(Beginning of SUPPLIED RECORDS)

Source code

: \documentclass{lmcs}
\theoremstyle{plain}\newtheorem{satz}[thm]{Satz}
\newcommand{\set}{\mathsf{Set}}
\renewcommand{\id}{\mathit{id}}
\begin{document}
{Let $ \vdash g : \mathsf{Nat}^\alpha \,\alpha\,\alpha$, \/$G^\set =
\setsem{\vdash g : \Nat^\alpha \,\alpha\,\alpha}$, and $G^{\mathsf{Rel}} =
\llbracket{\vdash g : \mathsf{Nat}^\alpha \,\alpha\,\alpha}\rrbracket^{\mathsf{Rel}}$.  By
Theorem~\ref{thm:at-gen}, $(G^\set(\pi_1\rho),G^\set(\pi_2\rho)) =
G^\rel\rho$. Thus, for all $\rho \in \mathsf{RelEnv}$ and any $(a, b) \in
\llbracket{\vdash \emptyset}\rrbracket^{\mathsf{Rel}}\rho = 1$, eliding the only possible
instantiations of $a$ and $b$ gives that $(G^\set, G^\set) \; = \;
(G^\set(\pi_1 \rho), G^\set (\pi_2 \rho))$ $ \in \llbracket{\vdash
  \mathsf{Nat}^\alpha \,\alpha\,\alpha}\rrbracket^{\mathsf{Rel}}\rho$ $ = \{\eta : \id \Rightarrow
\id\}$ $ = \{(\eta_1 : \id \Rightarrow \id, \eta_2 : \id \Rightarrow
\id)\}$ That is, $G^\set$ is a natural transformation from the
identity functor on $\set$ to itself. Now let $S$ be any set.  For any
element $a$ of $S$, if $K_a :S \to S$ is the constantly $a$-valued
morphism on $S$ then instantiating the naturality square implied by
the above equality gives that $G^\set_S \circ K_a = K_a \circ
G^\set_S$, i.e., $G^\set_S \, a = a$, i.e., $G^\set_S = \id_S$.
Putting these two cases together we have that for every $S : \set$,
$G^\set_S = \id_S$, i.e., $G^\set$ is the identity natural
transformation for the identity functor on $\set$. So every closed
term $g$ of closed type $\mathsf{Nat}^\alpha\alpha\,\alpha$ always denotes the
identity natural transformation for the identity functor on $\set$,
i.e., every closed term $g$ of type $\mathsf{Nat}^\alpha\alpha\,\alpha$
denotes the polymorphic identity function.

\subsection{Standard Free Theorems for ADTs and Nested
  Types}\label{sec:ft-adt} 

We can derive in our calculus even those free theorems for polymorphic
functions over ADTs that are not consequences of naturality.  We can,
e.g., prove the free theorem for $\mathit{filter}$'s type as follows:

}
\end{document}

(End of SUPPLIED RECORDS)

- WORK TO COMPLETE
Each line in the listing above that includes "transformation" is to be copied.

- ANSWER
\id)\}$ That is, $G^\set$ is a natural transformation from the
transformation for the identity functor on $\set$. So every closed
identity natural transformation for the identity functor on $\set$,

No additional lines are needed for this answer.